Bill takes a beating, economic growth cools and alternatives to a quiet take-off: the business and investment stories you need to know this week

Bell Canada’s head office is seen on Noun Island in Montreal on August 5, 2015. The Canadian Press/Ryan RemioursRyan Remours/The Canadian Press

Falling into a week run away? Here’s the weekly summary of Globe’s most important business and investment stories, with insights and analysis from the pros, stock tips, portfolio strategies and more.

Banks ban high-interest cash

Many of the largest Canadian banks Banned their financial advisors from offering high-interest ETFs to clients, also known as cash ETFs or HISA ETFs, during a time when investors are looking for safer investments. Instead, as Claire O’Hara writes, banks are urging their advisors to offer banks’ savings accounts directly to customers, a move regulators may scrutinize in an ongoing review of industry sales practices. DIY Investors who use discount brokerage trading platforms At the Royal Bank of Canada, Bank of Montreal and Toronto-Dominion Bank are also prohibited from buying HISA ETFs. However, a compliance survey is already underway. Regulators look for any potential conflicts of interest within investment traders, such as those associated with proprietary products and related restrictions on corporate product offerings.
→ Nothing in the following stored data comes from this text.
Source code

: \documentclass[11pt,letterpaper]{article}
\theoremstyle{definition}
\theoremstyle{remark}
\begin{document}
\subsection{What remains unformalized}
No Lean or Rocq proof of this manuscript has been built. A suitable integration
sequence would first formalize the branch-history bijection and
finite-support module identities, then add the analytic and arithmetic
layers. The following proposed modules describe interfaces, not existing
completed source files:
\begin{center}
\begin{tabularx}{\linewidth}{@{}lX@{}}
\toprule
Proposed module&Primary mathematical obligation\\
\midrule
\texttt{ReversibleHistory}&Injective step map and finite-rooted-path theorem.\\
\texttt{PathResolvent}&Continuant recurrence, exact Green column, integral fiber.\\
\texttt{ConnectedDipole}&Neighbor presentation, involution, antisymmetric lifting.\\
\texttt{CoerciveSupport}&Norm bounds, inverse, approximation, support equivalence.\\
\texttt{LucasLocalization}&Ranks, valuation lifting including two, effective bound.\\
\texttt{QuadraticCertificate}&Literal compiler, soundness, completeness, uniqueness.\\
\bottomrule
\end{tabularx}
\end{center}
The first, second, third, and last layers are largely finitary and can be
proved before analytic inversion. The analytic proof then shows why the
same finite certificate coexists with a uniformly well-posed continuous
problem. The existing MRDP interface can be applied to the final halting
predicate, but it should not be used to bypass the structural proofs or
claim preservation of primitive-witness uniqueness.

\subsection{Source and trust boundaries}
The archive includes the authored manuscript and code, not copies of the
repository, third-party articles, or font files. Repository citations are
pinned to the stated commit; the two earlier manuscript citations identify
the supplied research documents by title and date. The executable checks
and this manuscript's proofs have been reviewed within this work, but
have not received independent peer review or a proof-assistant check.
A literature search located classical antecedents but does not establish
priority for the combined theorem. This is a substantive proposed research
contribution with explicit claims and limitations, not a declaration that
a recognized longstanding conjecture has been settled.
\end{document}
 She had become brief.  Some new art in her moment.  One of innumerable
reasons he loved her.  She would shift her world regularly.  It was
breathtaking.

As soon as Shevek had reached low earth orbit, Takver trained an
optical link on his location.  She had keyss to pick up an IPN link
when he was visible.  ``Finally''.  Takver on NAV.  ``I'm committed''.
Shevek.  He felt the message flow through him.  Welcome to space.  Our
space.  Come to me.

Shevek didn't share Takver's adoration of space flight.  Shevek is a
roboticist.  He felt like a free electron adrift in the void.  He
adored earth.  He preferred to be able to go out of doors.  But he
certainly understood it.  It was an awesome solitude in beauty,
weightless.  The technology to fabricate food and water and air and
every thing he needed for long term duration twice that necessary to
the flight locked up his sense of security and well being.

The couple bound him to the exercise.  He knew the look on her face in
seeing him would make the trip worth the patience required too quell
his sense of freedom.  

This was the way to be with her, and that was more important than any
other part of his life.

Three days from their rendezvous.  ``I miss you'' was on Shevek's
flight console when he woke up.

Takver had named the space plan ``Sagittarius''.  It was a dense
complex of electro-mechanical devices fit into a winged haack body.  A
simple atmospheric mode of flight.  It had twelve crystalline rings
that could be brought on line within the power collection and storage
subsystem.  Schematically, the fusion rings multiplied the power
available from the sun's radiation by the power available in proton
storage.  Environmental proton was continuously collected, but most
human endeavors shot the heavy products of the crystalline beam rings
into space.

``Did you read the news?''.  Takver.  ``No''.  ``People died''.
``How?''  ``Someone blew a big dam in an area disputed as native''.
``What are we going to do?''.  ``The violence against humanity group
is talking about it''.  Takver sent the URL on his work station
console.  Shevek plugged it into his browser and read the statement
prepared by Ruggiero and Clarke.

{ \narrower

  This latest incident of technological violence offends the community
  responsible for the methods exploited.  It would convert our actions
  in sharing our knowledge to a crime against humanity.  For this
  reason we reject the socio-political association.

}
Bill, let’s talk about damage control

Bell Canada’s parent company, BCE Inc. , He was already beaten Andrew Willis wrote before the company fired Canada’s favorite news anchor, Lisa Laflame from CTV, and set her public image on fire. Last March, a study showed that the value of the Bell brand ranked 10th in the country, four times lower than it was the previous year. At $8 billion, the Bell brand was worth less than half that of market leader RBC, and about $200 million less than rival Telus Corp. Now with the public uproar about Mrs. Laflame dismissedwho has been at the network for 35 years, restoring the Bell brand — for investors and TV news addicts — will mean articulating the company’s plans for a digital age.

inflation? We don’t know her

More than two years later, Canadian spending on services, such as restaurants, travel, pet groomers, and hairdressers, It jumped 16.3 percent year on year In the second quarter, the sector finally lifted above the pandemic outbreak level. In fact, the contribution of services to GDP has helped prevent the decline in residential investment, and as Jason Kirby studies in Decoder this week, expenditures are now much closer to consumer spending on goods. The question is whether the rally can continue in the face of higher interest rates, higher consumer prices, and real declines wages The psychological impact of low housing prices.

Ready or not, we go back to the office we go to

Remember when office workers thought the pandemic had permanently changed the way we work, and that many of us would be working remotely — forever? Currently, Tensions escalate as employers begin to force a return to their jobs For a minimum number of days of the week. As Vanmala Subramaniam, Patrick Egwu, and Clare O’Hara write, since many people do not return voluntarily to the office, some employers make it mandatory. It represents a shift in The balance of power between employer and employee That has been biased towards employees for most of the pandemic. Experts who have noticed how employers have navigated in the past However, two and a half years are divided over the exact reason why an increasing number of companies are more determined to return to the office. And many employees Doesn’t react well To force them back into the office, whether for reasons of company culture or filling a rented office space.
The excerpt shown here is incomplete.